- Data to examine -
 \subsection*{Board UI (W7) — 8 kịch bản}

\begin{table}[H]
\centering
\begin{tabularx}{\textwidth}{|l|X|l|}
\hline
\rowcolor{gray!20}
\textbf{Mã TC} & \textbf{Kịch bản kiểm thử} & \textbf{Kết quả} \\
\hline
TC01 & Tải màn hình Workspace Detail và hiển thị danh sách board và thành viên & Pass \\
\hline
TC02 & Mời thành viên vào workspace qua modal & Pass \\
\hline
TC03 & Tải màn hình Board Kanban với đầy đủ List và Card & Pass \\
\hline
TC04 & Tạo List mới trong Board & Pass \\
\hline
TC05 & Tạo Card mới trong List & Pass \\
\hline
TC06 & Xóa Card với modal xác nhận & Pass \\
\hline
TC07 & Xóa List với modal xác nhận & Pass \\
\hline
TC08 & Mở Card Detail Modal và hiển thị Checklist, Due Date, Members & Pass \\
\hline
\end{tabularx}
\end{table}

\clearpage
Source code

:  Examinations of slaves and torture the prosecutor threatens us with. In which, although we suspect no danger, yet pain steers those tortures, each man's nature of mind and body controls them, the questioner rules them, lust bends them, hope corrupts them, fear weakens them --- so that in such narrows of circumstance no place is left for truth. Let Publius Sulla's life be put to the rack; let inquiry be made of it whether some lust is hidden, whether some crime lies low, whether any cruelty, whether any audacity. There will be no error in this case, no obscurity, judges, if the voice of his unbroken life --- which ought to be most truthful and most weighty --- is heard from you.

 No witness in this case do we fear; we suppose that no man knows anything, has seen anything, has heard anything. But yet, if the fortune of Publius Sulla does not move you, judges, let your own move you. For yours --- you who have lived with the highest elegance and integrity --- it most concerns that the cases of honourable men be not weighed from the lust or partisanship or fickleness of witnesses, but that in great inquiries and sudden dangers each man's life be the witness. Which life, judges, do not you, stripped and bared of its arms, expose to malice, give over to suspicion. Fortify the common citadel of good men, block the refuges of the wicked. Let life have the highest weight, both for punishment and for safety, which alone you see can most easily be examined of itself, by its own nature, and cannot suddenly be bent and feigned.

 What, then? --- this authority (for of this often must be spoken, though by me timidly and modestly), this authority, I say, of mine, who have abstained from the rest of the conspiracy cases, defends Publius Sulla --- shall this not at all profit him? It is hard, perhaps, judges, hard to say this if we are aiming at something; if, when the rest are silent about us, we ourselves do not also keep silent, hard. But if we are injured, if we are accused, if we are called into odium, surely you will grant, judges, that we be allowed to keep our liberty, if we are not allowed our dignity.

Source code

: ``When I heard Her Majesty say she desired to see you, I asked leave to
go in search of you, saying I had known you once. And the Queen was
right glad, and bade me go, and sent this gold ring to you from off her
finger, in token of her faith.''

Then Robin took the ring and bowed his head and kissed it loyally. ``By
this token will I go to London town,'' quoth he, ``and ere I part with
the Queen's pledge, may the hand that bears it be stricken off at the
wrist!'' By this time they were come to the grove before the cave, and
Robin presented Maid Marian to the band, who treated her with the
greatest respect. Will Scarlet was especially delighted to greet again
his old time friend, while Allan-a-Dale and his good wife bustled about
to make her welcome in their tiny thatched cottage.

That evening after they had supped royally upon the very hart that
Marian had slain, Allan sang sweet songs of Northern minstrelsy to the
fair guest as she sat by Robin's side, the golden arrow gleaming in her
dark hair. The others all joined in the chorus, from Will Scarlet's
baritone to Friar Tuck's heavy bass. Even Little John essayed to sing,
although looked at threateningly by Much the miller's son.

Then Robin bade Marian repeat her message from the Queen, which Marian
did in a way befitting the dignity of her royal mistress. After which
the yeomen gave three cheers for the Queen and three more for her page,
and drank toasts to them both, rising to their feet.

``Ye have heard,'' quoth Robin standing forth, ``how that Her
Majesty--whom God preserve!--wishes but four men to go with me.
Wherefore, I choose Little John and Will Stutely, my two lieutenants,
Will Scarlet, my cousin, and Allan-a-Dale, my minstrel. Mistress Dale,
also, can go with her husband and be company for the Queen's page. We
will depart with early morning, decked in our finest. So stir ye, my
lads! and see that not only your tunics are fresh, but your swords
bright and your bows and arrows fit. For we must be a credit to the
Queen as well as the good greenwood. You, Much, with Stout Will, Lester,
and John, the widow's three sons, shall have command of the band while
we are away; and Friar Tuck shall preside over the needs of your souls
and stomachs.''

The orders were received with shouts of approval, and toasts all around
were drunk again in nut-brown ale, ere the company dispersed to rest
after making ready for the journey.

- Directions -
Repeat the material in full, exactly as it stands.

- Expected answer -
 \subsection*{Board UI (W7) — 8 kịch bản}

\begin{table}[H]
\centering
\begin{tabularx}{\textwidth}{|l|X|l|}
\hline
\rowcolor{gray!20}
\textbf{Mã TC} & \textbf{Kịch bản kiểm thử} & \textbf{Kết quả} \\
\hline
TC01 & Tải màn hình Workspace Detail và hiển thị danh sách board và thành viên & Pass \\
\hline
TC02 & Mời thành viên vào workspace qua modal & Pass \\
\hline
TC03 & Tải màn hình Board Kanban với đầy đủ List và Card & Pass \\
\hline
TC04 & Tạo List mới trong Board & Pass \\
\hline
TC05 & Tạo Card mới trong List & Pass \\
\hline
TC06 & Xóa Card với modal xác nhận & Pass \\
\hline
TC07 & Xóa List với modal xác nhận & Pass \\
\hline
TC08 & Mở Card Detail Modal và hiển thị Checklist, Due Date, Members & Pass \\
\hline
\end{tabularx}
\end{table}

\clearpage
Source code

:  Examinations of slaves and torture the prosecutor threatens us with. In which, although we suspect no danger, yet pain steers those tortures, each man's nature of mind and body controls them, the questioner rules them, lust bends them, hope corrupts them, fear weakens them --- so that in such narrows of circumstance no place is left for truth. Let Publius Sulla's life be put to the rack; let inquiry be made of it whether some lust is hidden, whether some crime lies low, whether any cruelty, whether any audacity. There will be no error in this case, no obscurity, judges, if the voice of his unbroken life --- which ought to be most truthful and most weighty --- is heard from you.

 No witness in this case do we fear; we suppose that no man knows anything, has seen anything, has heard anything. But yet, if the fortune of Publius Sulla does not move you, judges, let your own move you. For yours --- you who have lived with the highest elegance and integrity --- it most concerns that the cases of honourable men be not weighed from the lust or partisanship or fickleness of witnesses, but that in great inquiries and sudden dangers each man's life be the witness. Which life, judges, do not you, stripped and bared of its arms, expose to malice, give over to suspicion. Fortify the common citadel of good men, block the refuges of the wicked. Let life have the highest weight, both for punishment and for safety, which alone you see can most easily be examined of itself, by its own nature, and cannot suddenly be bent and feigned.

 What, then? --- this authority (for of this often must be spoken, though by me timidly and modestly), this authority, I say, of mine, who have abstained from the rest of the conspiracy cases, defends Publius Sulla --- shall this not at all profit him? It is hard, perhaps, judges, hard to say this if we are aiming at something; if, when the rest are silent about us, we ourselves do not also keep silent, hard. But if we are injured, if we are accused, if we are called into odium, surely you will grant, judges, that we be allowed to keep our liberty, if we are not allowed our dignity.

Source code

: ``When I heard Her Majesty say she desired to see you, I asked leave to
go in search of you, saying I had known you once. And the Queen was
right glad, and bade me go, and sent this gold ring to you from off her
finger, in token of her faith.''

Then Robin took the ring and bowed his head and kissed it loyally. ``By
this token will I go to London town,'' quoth he, ``and ere I part with
the Queen's pledge, may the hand that bears it be stricken off at the
wrist!'' By this time they were come to the grove before the cave, and
Robin presented Maid Marian to the band, who treated her with the
greatest respect. Will Scarlet was especially delighted to greet again
his old time friend, while Allan-a-Dale and his good wife bustled about
to make her welcome in their tiny thatched cottage.

That evening after they had supped royally upon the very hart that
Marian had slain, Allan sang sweet songs of Northern minstrelsy to the
fair guest as she sat by Robin's side, the golden arrow gleaming in her
dark hair. The others all joined in the chorus, from Will Scarlet's
baritone to Friar Tuck's heavy bass. Even Little John essayed to sing,
although looked at threateningly by Much the miller's son.

Then Robin bade Marian repeat her message from the Queen, which Marian
did in a way befitting the dignity of her royal mistress. After which
the yeomen gave three cheers for the Queen and three more for her page,
and drank toasts to them both, rising to their feet.

``Ye have heard,'' quoth Robin standing forth, ``how that Her
Majesty--whom God preserve!--wishes but four men to go with me.
Wherefore, I choose Little John and Will Stutely, my two lieutenants,
Will Scarlet, my cousin, and Allan-a-Dale, my minstrel. Mistress Dale,
also, can go with her husband and be company for the Queen's page. We
will depart with early morning, decked in our finest. So stir ye, my
lads! and see that not only your tunics are fresh, but your swords
bright and your bows and arrows fit. For we must be a credit to the
Queen as well as the good greenwood. You, Much, with Stout Will, Lester,
and John, the widow's three sons, shall have command of the band while
we are away; and Friar Tuck shall preside over the needs of your souls
and stomachs.''

The orders were received with shouts of approval, and toasts all around
were drunk again in nut-brown ale, ere the company dispersed to rest
after making ready for the journey.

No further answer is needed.